Write out the lines starting at the one that holds "large-25x25 & oja\_subspace & async & 45" and ending with the final line of the data, exactly and with no others.

[Start of section]

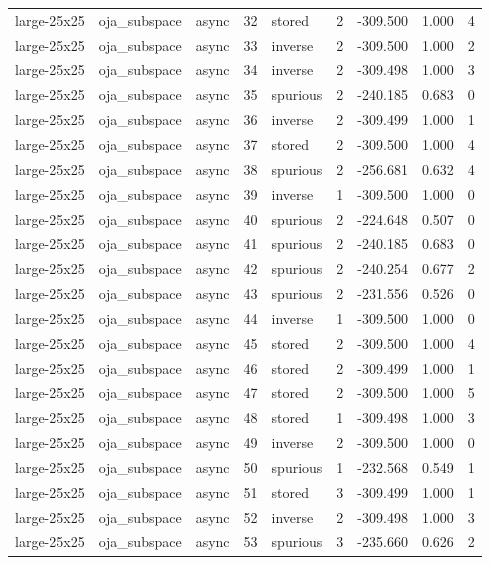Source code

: \begin{tabular}{lllrlrrrr}
large-25x25 & oja\_subspace & async & 32 & stored & 2 & -309.500 & 1.000 & 4 \\
large-25x25 & oja\_subspace & async & 33 & inverse & 2 & -309.500 & 1.000 & 2 \\
large-25x25 & oja\_subspace & async & 34 & inverse & 2 & -309.498 & 1.000 & 3 \\
large-25x25 & oja\_subspace & async & 35 & spurious & 2 & -240.185 & 0.683 & 0 \\
large-25x25 & oja\_subspace & async & 36 & inverse & 2 & -309.499 & 1.000 & 1 \\
large-25x25 & oja\_subspace & async & 37 & stored & 2 & -309.500 & 1.000 & 4 \\
large-25x25 & oja\_subspace & async & 38 & spurious & 2 & -256.681 & 0.632 & 4 \\
large-25x25 & oja\_subspace & async & 39 & inverse & 1 & -309.500 & 1.000 & 0 \\
large-25x25 & oja\_subspace & async & 40 & spurious & 2 & -224.648 & 0.507 & 0 \\
large-25x25 & oja\_subspace & async & 41 & spurious & 2 & -240.185 & 0.683 & 0 \\
large-25x25 & oja\_subspace & async & 42 & spurious & 2 & -240.254 & 0.677 & 2 \\
large-25x25 & oja\_subspace & async & 43 & spurious & 2 & -231.556 & 0.526 & 0 \\
large-25x25 & oja\_subspace & async & 44 & inverse & 1 & -309.500 & 1.000 & 0 \\
large-25x25 & oja\_subspace & async & 45 & stored & 2 & -309.500 & 1.000 & 4 \\
large-25x25 & oja\_subspace & async & 46 & stored & 2 & -309.499 & 1.000 & 1 \\
large-25x25 & oja\_subspace & async & 47 & stored & 2 & -309.500 & 1.000 & 5 \\
large-25x25 & oja\_subspace & async & 48 & stored & 1 & -309.498 & 1.000 & 3 \\
large-25x25 & oja\_subspace & async & 49 & inverse & 2 & -309.500 & 1.000 & 0 \\
large-25x25 & oja\_subspace & async & 50 & spurious & 1 & -232.568 & 0.549 & 1 \\
large-25x25 & oja\_subspace & async & 51 & stored & 3 & -309.499 & 1.000 & 1 \\
large-25x25 & oja\_subspace & async & 52 & inverse & 2 & -309.498 & 1.000 & 3 \\
large-25x25 & oja\_subspace & async & 53 & spurious & 3 & -235.660 & 0.626 & 2 \\

\end{tabular}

[End of section]

Task solution
large-25x25 & oja\_subspace & async & 45 & stored & 2 & -309.500 & 1.000 & 4 \\
large-25x25 & oja\_subspace & async & 46 & stored & 2 & -309.499 & 1.000 & 1 \\
large-25x25 & oja\_subspace & async & 47 & stored & 2 & -309.500 & 1.000 & 5 \\
large-25x25 & oja\_subspace & async & 48 & stored & 1 & -309.498 & 1.000 & 3 \\
large-25x25 & oja\_subspace & async & 49 & inverse & 2 & -309.500 & 1.000 & 0 \\
large-25x25 & oja\_subspace & async & 50 & spurious & 1 & -232.568 & 0.549 & 1 \\
large-25x25 & oja\_subspace & async & 51 & stored & 3 & -309.499 & 1.000 & 1 \\
large-25x25 & oja\_subspace & async & 52 & inverse & 2 & -309.498 & 1.000 & 3 \\
large-25x25 & oja\_subspace & async & 53 & spurious & 3 & -235.660 & 0.626 & 2 \\

\end{tabular}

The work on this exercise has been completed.